Nuts That Are Dangerous to Dogs

In moderation, cashews may be good for your furry friend, but certain nuts should be avoided at all costs because of their toxicity to dogs. Make sure you’re not giving your dog any of the following kind of nuts if you want to test whether or not he like them.

  • Pecans
  • Walnuts
  • Hickory nuts
  • Macadamia nuts

I recommend trying cashews. They have the potential to become your dog’s new favorite occasional treat.

How Many Cashews Can My Dog Eat?

Treats shouldn’t account for more than 10% of your dog’s total daily calorie intake. With nearly 10 calories per nut, cashews are one of the highest calorie nuts you can eat. If your dog is overweight or not very active, this is even more important. You should probably stick to dog-friendly diets that aren’t quite as rich if your dog has any sort of previous gastrointestinal difficulties or food allergies.

Cashew Recipes for Dogs

Cashews can be substituted for peanuts and peanut butter in several of our dog-friendly recipes, including the No-Bake Peanut Butter Flax Seed Treats and the Banana Peanut Butter Ice Cream.

Banana Peanut Butter Ice Cream

  • Prep Time: 5 minutes
  • Cook Time: 4 hours
  • Total Time: 4 hours 5 minutes
  • Yield: 1 cups 
  • Category: Special occasion


  • 1 banana
  • 2 Tbsp peanut butter or cashew butter (unsalted)
  • 2 Tbsp plain yogurt (use a non-fat or non-dairy alternative, like coconut milk, if you prefer)


  • Blender or food processor


  1. Dice up a ripe banana and freeze for at least 4 hours.
  2. In a food processor, place the frozen banana, peanut butter, and yogurt in the bowl and blitz until smooth.
  3. Serve with a sprinkle of cookies as pictured, a dollop of fruit (can you say PB&J?), or just as it is.

Healthy alternatives to cashews for dogs

While it’s fine to treat your dog occasionally with cashews, there are plenty of other healthy options that won’t compromise on flavor.

  • Dogs who are eager to try new things often like carrots as a tasty snack. They are not only delicious, but also highly nourishing.
  • While peaches and bananas are nutritious, they also have a high level of sugar and should be consumed in moderation.
  • Whole wheat flour, eggs, peanut butter, and pumpkin puree from a can are all you need to make a batch of healthy dog biscuits that will satisfy your pup’s sweet need without putting him at risk.
  • Feeding your dog some juicy watermelon during the hot summer months is a great way to help him stay cool and hydrated. Make sure the pulp and pith are taken out of the fruit before serving.

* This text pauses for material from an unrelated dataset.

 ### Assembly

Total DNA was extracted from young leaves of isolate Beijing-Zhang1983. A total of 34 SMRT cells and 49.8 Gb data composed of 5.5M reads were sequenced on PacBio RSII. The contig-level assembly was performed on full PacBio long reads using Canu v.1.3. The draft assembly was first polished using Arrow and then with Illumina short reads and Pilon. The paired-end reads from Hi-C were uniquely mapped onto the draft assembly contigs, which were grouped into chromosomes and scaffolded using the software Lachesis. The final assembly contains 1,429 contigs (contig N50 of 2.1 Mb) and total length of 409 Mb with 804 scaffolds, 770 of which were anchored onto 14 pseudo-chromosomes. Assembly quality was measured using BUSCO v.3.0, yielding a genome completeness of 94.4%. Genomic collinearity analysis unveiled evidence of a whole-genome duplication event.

How To Safely Feed Your Dog Cashews

It’s best to keep your dog’s diet as human-like as possible, and that includes giving them basic foods like cashews.

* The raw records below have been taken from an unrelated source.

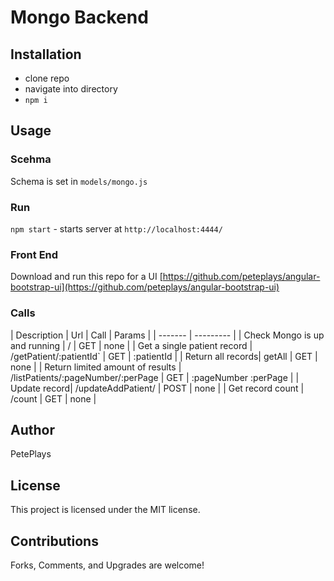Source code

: # Mongo Backend

## Installation
- clone repo
- navigate into directory
- `npm i`

## Usage

### Scehma
Schema is set in `models/mongo.js`

### Run
`npm start` - starts server at `http://localhost:4444/`

### Front End
Download and run this repo for a UI [https://github.com/peteplays/angular-bootstrap-ui](https://github.com/peteplays/angular-bootstrap-ui)

### Calls
| Description | Url | Call | Params |
| ------- | --------- |
| Check Mongo is up and running | / | GET | none |
| Get a single patient record | /getPatient/:patientId` | GET | :patientId |
| Return all records| getAll | GET | none |
| Return limited amount of results | /listPatients/:pageNumber/:perPage | GET | :pageNumber :perPage |
| Update record| /updateAddPatient/ | POST | none |
| Get record count | /count | GET | none |

## Author
PetePlays

## License
This project is licensed under the MIT license.

## Contributions
Forks, Comments, and Upgrades are welcome!

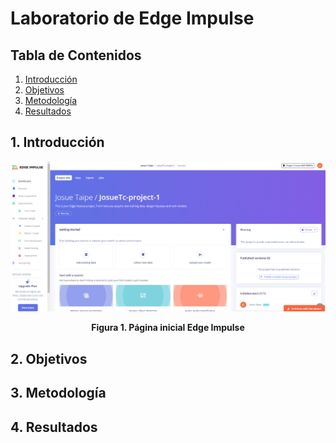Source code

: # Laboratorio de Edge Impulse 

## Tabla de Contenidos

1. [Introducción](#1-introducción)
2. [Objetivos](#2-objetivos)
3. [Metodología](#3-metodología)
4. [Resultados](#4-resultados)


## 1. Introducción


<div align="center">
  <img src="ISB/Laboratorios/Lab11 - Edge Impulse/Josue Taipe/Imagenes/imagen1.png"><p>

  **Figura 1. Página inicial Edge Impulse**
  </p>
</div>

## 2. Objetivos


## 3. Metodología


## 4. Resultados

You shouldn’t feed your pet more than a few cashews at a time, and you definitely shouldn’t salt, season, or mix them with any other nuts.

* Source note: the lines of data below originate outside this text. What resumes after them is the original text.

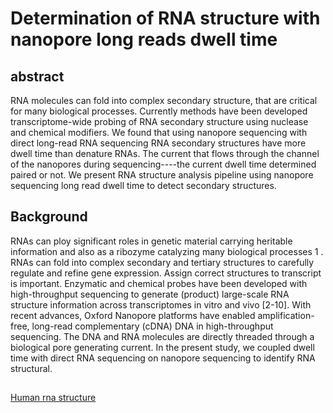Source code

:# Determination of RNA structure with nanopore long reads dwell time

## abstract
RNA molecules can fold into complex secondary structure, that are critical for many biological processes. Currently methods have been developed transcriptome-wide probing of RNA secondary structure using nuclease and chemical modifiers. We found that using nanopore sequencing with direct long-read RNA sequencing RNA secondary structures have more dwell time than denature RNAs. The current that flows through the channel of the nanopores during sequencing----the current dwell time determined paired or not. We present RNA structure analysis pipeline using nanopore sequencing long read dwell time to detect secondary structures.


## Background 
RNAs can ploy significant roles in genetic material carrying heritable information and also as a ribozyme catalyzing many biological processes 1 . RNAs can fold into complex secondary and tertiary structures to carefully regulate and refine gene expression. Assign correct structures to transcript is important. Enzymatic and chemical probes have been developed with high-throughput sequencing to generate (product) large-scale RNA structure information across transcriptomes in vitro and vivo [2-10]. 
With recent advances, Oxford Nanopore platforms have enabled amplification-free, long-read complementary (cDNA) DNA in high-throughput sequencing. The DNA and RNA molecules are directly threaded through a biological pore generating current.
In the present study, we coupled dwell time with direct RNA sequencing on nanopore sequencing to identify RNA structural.

##

[Human rna structure](a1.script.md)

Too much salt or spice might be poisonous or at least uncomfortable for your dog’s digestive system. Because not all nuts are good for canines, cashews should not be combined with other nuts.

Keep an eye out for cashew-related side effects like nausea, diarrhea, and choking if you decide to offer them to your dog.

Can Dogs Eat Cashew Butter or Milk?

Many of us now regularly use cashew milk and cashew butter in place of cow’s milk and butter because they are dairy-free and vegan-friendly alternatives. You may also be asking if your dog is OK to give a lick of cashew butter or cashew milk, given that dogs can consume cashews.

Similar to cashews they are both acceptable in limited doses . However, you should read the label to make sure there aren’t too many extra ingredients. In particular, look out for xylitol, a sugar alcohol that can be fatal to dogs. As an additional precaution, be sure that no macadamia nuts or other types of nuts that are toxic to dogs have been added.”

For this reason, you shouldn’t give your dog any cashew milk or butter that has been sweetened. When deciding whether or not to introduce a new food to your dog, it’s always a good idea to get your doctor’s opinion. Your vet will have valuable information about your dog’s health and wellbeing that will help you make a well-informed decision.


Dr Bryan Goodchild,” has spent his life working toward better health for pets and the people who love them. He is the founder of , which works to prevent and alleviate fear, anxiety, and stress in pets by inspiring and educating the people who care for them.